Task description:
Which lines below contain the word "pattern"? Copy each of them.

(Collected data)
============================================================

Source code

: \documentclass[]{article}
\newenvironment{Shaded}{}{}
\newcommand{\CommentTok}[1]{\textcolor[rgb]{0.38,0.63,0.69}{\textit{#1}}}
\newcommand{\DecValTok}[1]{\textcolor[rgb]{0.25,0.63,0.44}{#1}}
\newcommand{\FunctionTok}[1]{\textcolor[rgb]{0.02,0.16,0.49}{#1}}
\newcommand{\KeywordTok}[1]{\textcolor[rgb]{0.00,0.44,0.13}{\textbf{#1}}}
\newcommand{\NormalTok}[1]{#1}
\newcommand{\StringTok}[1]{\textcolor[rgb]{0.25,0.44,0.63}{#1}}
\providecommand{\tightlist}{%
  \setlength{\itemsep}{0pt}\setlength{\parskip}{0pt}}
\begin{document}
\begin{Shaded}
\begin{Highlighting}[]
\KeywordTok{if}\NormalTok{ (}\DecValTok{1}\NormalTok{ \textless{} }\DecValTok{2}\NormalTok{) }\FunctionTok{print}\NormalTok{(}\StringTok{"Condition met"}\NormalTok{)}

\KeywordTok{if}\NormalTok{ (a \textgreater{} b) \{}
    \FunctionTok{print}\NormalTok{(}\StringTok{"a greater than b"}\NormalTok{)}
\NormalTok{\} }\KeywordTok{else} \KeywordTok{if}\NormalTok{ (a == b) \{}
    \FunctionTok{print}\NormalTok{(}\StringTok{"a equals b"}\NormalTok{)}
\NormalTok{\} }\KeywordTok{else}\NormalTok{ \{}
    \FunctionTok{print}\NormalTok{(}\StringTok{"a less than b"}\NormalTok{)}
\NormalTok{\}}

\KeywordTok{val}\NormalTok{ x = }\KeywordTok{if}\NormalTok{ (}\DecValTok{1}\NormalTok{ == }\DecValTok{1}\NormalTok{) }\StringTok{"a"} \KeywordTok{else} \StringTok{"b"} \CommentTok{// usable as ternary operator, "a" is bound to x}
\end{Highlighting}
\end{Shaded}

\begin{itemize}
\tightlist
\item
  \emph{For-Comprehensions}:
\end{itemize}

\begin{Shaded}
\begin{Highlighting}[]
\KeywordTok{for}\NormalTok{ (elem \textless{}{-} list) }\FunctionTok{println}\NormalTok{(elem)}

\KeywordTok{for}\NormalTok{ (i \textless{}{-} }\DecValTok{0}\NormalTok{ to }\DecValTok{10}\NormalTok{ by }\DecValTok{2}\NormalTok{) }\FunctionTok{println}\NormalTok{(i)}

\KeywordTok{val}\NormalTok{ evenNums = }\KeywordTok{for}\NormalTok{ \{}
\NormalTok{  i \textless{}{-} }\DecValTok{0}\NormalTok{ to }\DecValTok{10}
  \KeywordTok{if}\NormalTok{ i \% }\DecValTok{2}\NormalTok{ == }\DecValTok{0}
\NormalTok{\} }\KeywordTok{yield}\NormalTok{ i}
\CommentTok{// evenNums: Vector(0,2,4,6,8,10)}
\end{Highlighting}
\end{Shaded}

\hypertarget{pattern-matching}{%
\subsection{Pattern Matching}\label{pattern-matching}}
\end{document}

============================================================

Exercise solution:
\hypertarget{pattern-matching}{%
\subsection{Pattern Matching}\label{pattern-matching}}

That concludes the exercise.